Collected data:
--- START ---

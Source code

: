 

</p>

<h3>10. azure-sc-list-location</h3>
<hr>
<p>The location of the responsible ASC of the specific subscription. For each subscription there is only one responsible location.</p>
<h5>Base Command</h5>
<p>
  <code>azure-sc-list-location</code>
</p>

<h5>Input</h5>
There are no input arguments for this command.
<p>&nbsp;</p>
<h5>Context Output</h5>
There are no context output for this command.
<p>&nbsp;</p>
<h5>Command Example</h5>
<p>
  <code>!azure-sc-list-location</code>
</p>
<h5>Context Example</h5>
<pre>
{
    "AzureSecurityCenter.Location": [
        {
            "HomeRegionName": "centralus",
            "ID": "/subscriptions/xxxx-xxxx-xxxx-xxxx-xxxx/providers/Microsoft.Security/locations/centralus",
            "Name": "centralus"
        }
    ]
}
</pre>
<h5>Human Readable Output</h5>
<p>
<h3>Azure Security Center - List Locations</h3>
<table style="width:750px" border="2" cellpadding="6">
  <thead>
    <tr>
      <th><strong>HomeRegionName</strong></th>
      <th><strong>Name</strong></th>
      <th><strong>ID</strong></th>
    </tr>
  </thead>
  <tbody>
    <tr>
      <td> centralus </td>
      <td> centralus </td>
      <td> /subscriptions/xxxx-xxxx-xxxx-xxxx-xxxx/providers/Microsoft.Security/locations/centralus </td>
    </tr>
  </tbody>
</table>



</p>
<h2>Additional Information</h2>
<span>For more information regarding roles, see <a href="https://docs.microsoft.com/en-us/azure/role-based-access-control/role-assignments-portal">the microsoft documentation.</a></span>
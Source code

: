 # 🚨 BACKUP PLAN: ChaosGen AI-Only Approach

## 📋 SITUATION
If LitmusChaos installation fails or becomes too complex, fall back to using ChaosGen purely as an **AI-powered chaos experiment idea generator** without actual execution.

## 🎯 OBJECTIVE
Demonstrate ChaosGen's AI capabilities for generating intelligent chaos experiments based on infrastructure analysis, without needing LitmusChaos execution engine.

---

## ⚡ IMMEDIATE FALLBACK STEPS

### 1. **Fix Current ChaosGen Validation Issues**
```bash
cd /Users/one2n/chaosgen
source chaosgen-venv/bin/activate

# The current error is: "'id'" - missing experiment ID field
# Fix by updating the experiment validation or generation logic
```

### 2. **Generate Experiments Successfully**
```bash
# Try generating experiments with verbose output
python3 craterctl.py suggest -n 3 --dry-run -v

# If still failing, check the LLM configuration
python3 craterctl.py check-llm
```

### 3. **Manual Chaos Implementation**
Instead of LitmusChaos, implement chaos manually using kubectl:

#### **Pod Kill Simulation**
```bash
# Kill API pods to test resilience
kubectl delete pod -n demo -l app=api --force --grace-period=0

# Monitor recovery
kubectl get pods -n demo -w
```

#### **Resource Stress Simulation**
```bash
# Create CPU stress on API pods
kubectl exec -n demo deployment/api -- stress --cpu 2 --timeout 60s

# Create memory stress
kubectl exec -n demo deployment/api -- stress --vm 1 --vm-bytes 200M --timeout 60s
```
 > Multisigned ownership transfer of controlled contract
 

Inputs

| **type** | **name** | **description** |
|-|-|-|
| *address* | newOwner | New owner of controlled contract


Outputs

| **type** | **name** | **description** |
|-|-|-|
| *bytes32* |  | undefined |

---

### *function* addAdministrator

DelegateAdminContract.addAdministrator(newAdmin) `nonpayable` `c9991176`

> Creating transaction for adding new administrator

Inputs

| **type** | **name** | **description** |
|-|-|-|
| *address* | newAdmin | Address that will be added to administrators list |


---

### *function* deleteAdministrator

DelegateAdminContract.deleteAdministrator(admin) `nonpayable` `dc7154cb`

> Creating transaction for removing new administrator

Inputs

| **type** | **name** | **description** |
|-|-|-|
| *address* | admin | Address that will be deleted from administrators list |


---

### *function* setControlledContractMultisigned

--- END ---

The string "that" appears on how many lines of the records? State the number alone.

2